Thursday, August 13, 2009

Skin.

What a sight to see!

It’s summer, and everyone here is baring skin. My friend calls it “an excessive reaction to the sun, wrought by winter oppressiveness”.  I’d like to hear him tell that to those girls over there, strewn across the grassy city parks like monsoon mushrooms in their bikinis, dreaming of sand on their cheeks and salty sea smells.  I’d like to hear him tell that to those other girls over there, bouncing around the city in skin-tight skimpy jogging wear.  They’re having so much fun they wouldn’t care less.  I must admit I started feeling rather stuffy in my jeans.

Of course, I didn’t bring my beach-wear. As the same friend confirms when the first thing he asked me was, “have you brought your switer?” (that’s how Indonesians pronounce sweater), we pack to prepare for the unfamiliar, that being cold and unpredictable weather.  We could well call our actions an excessive reaction to the future cold because I sure as hell packed a lot of switers.  Which aren’t much use at this time of the year.

So I embarked on what I would call “reactionary shopping”, which is the sort a girl does when a girl attempts to Go With The Trend.  But since I’m no longer a teenage trend-hopper and I was brought up to be a politely-dressed girl, my choices turned out to be conservative after all.  But just because I can, I went jogging bra-less the other day.  Obviously no one noticed, but shocking isn’t it.  I might fancy calling it an excessive reaction to liberation. =D

Thursday, August 06, 2009

The flight of the escapist.

Finally, on this 20 hour flight, some peace and quiet. 

Well, unless you count the germans, who seem to enjoy speaking across the aisle to one another. Fortunately, I don't understand a word they're saying, so it's like white noise.  I'm taking the Lufthansa, so we're making a stop at Frankfurt.
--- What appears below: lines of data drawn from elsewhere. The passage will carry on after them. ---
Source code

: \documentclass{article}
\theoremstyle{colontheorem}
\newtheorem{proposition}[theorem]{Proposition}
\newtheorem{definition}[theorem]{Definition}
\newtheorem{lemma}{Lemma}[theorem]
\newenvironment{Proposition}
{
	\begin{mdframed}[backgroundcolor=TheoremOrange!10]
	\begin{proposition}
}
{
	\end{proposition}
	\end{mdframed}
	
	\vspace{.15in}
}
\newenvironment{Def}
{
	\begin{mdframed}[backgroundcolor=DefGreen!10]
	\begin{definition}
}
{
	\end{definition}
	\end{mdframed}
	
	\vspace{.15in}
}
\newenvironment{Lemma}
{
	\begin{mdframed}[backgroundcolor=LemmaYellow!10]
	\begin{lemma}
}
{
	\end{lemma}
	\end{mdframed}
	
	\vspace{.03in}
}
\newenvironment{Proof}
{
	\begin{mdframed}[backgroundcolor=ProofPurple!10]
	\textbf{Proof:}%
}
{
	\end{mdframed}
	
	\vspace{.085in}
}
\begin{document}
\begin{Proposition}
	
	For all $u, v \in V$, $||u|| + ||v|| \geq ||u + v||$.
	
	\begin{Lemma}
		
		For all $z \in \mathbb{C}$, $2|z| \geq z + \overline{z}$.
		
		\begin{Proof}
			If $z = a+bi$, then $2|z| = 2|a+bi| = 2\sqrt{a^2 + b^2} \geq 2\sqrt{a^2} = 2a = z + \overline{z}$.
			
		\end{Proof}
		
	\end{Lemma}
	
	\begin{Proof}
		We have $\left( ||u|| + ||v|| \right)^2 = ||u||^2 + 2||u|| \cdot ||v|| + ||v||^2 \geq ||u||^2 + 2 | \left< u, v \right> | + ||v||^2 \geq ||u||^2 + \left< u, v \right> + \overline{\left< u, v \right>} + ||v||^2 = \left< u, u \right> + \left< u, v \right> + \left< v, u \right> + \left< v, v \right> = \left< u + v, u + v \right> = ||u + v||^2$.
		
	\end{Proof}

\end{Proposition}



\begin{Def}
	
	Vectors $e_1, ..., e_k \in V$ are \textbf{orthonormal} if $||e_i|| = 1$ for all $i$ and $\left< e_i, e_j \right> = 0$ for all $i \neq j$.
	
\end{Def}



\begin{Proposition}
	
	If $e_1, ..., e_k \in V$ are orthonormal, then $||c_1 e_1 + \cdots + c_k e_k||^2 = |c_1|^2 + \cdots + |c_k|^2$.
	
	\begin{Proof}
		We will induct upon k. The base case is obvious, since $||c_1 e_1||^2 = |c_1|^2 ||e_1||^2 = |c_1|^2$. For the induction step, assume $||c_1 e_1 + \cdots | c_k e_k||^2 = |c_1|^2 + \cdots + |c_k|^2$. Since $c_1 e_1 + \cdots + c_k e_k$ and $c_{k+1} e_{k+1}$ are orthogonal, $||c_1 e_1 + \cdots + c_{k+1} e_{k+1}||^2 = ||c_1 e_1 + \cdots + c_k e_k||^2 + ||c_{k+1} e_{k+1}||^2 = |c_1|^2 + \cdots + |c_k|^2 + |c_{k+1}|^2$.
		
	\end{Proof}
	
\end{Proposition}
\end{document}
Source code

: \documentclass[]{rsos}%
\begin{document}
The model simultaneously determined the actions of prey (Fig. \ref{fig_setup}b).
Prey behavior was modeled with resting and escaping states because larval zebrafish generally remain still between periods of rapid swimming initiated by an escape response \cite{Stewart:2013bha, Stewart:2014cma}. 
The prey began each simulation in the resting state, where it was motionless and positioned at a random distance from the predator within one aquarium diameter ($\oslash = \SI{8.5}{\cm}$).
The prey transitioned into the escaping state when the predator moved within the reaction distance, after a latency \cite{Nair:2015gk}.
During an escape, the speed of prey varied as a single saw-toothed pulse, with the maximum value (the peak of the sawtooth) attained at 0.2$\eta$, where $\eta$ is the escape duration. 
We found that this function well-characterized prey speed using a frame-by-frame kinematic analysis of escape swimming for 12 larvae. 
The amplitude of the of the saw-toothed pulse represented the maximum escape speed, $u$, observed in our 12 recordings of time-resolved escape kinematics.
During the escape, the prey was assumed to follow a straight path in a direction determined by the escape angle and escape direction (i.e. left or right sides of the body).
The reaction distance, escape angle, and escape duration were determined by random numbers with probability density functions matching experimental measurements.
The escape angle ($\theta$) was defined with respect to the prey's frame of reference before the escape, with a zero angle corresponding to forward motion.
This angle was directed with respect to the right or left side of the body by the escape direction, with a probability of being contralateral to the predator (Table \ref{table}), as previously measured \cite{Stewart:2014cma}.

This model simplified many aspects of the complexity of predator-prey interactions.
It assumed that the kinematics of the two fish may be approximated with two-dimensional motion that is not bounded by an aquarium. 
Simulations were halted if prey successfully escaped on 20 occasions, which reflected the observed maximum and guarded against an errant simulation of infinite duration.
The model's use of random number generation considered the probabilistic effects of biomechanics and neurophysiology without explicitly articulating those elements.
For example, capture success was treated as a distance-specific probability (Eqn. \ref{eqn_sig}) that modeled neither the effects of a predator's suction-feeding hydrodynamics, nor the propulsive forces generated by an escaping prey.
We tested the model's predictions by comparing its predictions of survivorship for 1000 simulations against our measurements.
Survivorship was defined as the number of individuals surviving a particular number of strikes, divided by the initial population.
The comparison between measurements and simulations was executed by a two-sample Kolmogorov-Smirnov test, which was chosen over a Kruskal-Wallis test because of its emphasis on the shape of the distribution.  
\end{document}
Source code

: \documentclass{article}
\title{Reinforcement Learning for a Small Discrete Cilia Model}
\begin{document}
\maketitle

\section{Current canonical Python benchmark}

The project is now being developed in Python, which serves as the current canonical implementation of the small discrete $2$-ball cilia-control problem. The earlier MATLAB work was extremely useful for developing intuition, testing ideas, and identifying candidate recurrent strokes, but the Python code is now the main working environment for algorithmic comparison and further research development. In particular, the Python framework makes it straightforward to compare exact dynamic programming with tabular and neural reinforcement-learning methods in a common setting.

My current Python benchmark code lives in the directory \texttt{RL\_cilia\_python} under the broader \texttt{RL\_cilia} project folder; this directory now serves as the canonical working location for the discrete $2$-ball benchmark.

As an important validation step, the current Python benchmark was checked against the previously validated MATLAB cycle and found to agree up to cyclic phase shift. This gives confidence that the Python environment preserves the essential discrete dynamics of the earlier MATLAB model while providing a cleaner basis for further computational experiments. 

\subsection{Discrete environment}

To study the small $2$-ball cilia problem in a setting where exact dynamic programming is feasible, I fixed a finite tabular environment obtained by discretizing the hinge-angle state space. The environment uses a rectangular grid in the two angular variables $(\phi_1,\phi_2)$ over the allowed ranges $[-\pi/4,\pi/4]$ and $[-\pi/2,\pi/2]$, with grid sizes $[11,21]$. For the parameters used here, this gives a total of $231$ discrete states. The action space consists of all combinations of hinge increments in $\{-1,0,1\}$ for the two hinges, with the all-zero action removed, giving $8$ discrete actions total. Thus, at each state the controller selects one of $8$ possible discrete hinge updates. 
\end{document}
On the plane the announcer's very german voice burst through the speakers, saying "We are about to land in 15 minutes, so please return to your seats NOW."

A smattering of laughter broke out among the passengers at the last word.  I immediately imagined Arnold Schwarzenegger (10 dollars says I got that spelling right) sitting back there behind the microphone, saying "Get back to your seats NOW, or I'LL BE BACK."

At the airport in Frankfurt I had to stay for 7 hours, so when we landed my primal senses instinctively turned themselves on and began sniffing out my primary means of survival:  free internet. Found said internet.  Found that it wasn't free.   Grudgingly, I pulled out my credit card, swiped, and opted for the 15 minute session.  Enough to send a few emails, or so I thought. 

As I logged in to my email, I miss-typed my login name.  It said "Teey".
Feeling daft, I re-typed it, and there it was again saying "Teey". 

Looking down at the chunky keyboard, I discovered in horror that the germans had all their keyboard keys jumbled up.  The letters were all over the place!  Where there should be a "Z", there was instead a "Y".  And then I spent the next 10 minutes looking for the "@" symbol, which was shyly hiding beneath the letter "Q".  After swiping my credit card again, I commenced in writing my very short email, which was excruciating because I was typing like a two-year old, or like my mother. 

By the time I clicked "send", my minutes had run out again.  I'm thinking the whole keyboard business is a nasty tactic to get foreigners to spend their Euros on typing. 

It was a lonely flight, which was the beauty of it.  In Boston, my friend called out my name really loud at the arrival gate, which was a lovely welcome too.